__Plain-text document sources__
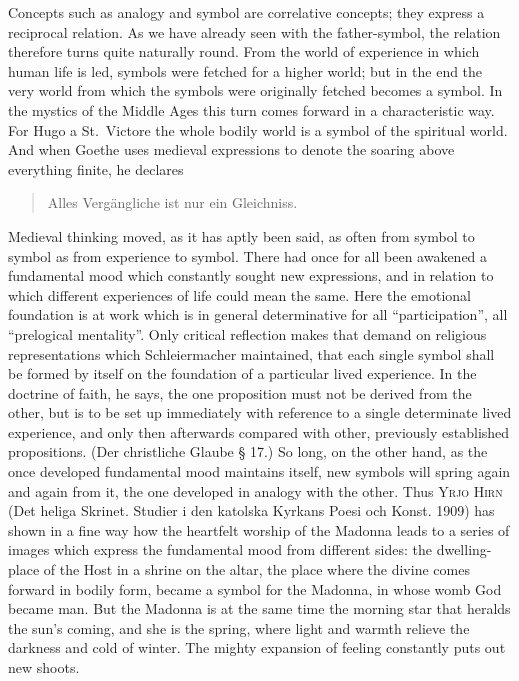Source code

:\documentclass[12pt]{book}
\newcommand{\opage}[1]{\marginnote{\footnotesize\textit{[#1]}}}
\begin{document}
Concepts such as analogy and symbol are correlative concepts; they express a
reciprocal relation. As we have already seen with the father-symbol, the
relation therefore turns quite naturally round. From the world of experience in
which human life is led, symbols were fetched for a higher world; but in the end
the very world from which the symbols were originally fetched becomes a symbol.
In the mystics of the Middle Ages this turn comes forward in a characteristic
way. For Hugo a St.\ Victore the whole bodily world is a symbol of the spiritual
world. And when Goethe uses \opage{35}medieval expressions to denote the soaring above
everything finite, he declares

\begin{verse}
Alles Vergängliche ist nur ein Gleichniss.
\end{verse}

Medieval thinking moved, as it has aptly been said, as often from symbol to
symbol as from experience to symbol. There had once for all been awakened a
fundamental mood which constantly sought new expressions, and in relation to
which different experiences of life could mean the same. Here the emotional
foundation is at work which is in general determinative for all
``participation'', all ``prelogical mentality''. Only critical reflection makes
that demand on religious representations which Schleiermacher maintained, that
each single symbol shall be formed by itself on the foundation of a particular
lived experience. In the doctrine of faith, he says, the one proposition must
not be derived from the other, but is to be set up immediately with reference to
a single determinate lived experience, and only then afterwards compared with
other, previously established propositions. (Der christliche Glaube § 17.) So
long, on the other hand, as the once developed fundamental mood maintains
itself, new symbols will spring again and again from it, the one developed in
analogy with the other. Thus \textsc{Yrjo Hirn} (Det heliga Skrinet. Studier i
den katolska Kyrkans Poesi och Konst. 1909) has shown in a fine way how the
heartfelt worship of the Madonna leads to a series of images which express the
fundamental mood from different sides: the dwelling-place of the Host in a
shrine on the altar, the place where the divine comes forward in bodily form,
became a symbol for the Madonna, in whose womb God became man. But the Madonna
is at the same time the morning star that heralds the sun's coming, and she is
the spring, where light and warmth relieve the darkness and cold of winter. The
mighty expansion of feeling constantly puts out new shoots.
\end{document}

__Exercise__
This exercise needs every entry retyped exactly, with the pictures removed.

__Output below__
Source code

:\documentclass[12pt]{book}
\newcommand{\opage}[1]{\marginnote{\footnotesize\textit{[#1]}}}
\begin{document}
Concepts such as analogy and symbol are correlative concepts; they express a
reciprocal relation. As we have already seen with the father-symbol, the
relation therefore turns quite naturally round. From the world of experience in
which human life is led, symbols were fetched for a higher world; but in the end
the very world from which the symbols were originally fetched becomes a symbol.
In the mystics of the Middle Ages this turn comes forward in a characteristic
way. For Hugo a St.\ Victore the whole bodily world is a symbol of the spiritual
world. And when Goethe uses \opage{35}medieval expressions to denote the soaring above
everything finite, he declares

\begin{verse}
Alles Vergängliche ist nur ein Gleichniss.
\end{verse}

Medieval thinking moved, as it has aptly been said, as often from symbol to
symbol as from experience to symbol. There had once for all been awakened a
fundamental mood which constantly sought new expressions, and in relation to
which different experiences of life could mean the same. Here the emotional
foundation is at work which is in general determinative for all
``participation'', all ``prelogical mentality''. Only critical reflection makes
that demand on religious representations which Schleiermacher maintained, that
each single symbol shall be formed by itself on the foundation of a particular
lived experience. In the doctrine of faith, he says, the one proposition must
not be derived from the other, but is to be set up immediately with reference to
a single determinate lived experience, and only then afterwards compared with
other, previously established propositions. (Der christliche Glaube § 17.) So
long, on the other hand, as the once developed fundamental mood maintains
itself, new symbols will spring again and again from it, the one developed in
analogy with the other. Thus \textsc{Yrjo Hirn} (Det heliga Skrinet. Studier i
den katolska Kyrkans Poesi och Konst. 1909) has shown in a fine way how the
heartfelt worship of the Madonna leads to a series of images which express the
fundamental mood from different sides: the dwelling-place of the Host in a
shrine on the altar, the place where the divine comes forward in bodily form,
became a symbol for the Madonna, in whose womb God became man. But the Madonna
is at the same time the morning star that heralds the sun's coming, and she is
the spring, where light and warmth relieve the darkness and cold of winter. The
mighty expansion of feeling constantly puts out new shoots.
\end{document}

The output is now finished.